=== Input data ===

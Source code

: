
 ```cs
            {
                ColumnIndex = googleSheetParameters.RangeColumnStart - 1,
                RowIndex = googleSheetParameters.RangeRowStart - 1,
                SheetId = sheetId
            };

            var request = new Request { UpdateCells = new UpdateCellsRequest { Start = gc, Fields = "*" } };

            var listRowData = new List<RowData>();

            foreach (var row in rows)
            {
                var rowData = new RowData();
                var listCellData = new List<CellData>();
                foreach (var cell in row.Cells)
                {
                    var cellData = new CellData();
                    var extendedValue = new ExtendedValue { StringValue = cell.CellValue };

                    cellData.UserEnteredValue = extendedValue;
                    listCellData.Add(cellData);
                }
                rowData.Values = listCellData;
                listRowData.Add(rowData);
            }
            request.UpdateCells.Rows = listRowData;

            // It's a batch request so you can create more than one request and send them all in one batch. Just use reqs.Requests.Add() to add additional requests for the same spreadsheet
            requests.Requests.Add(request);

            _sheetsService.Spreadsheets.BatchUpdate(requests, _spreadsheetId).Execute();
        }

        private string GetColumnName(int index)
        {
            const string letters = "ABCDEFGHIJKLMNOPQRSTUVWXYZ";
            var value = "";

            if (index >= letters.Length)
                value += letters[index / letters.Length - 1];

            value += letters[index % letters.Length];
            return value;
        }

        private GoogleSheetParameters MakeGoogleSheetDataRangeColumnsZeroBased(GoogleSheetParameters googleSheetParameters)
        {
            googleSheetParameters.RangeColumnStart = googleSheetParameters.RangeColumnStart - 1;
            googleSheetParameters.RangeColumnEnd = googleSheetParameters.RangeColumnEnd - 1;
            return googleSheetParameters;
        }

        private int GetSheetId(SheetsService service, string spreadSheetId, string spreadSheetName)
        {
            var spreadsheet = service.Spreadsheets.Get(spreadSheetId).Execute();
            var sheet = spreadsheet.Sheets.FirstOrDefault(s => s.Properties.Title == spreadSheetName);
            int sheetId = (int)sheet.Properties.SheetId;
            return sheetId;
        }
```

===

Say how many lines of the material above contain the string "listCellData". Write nothing but the number.

3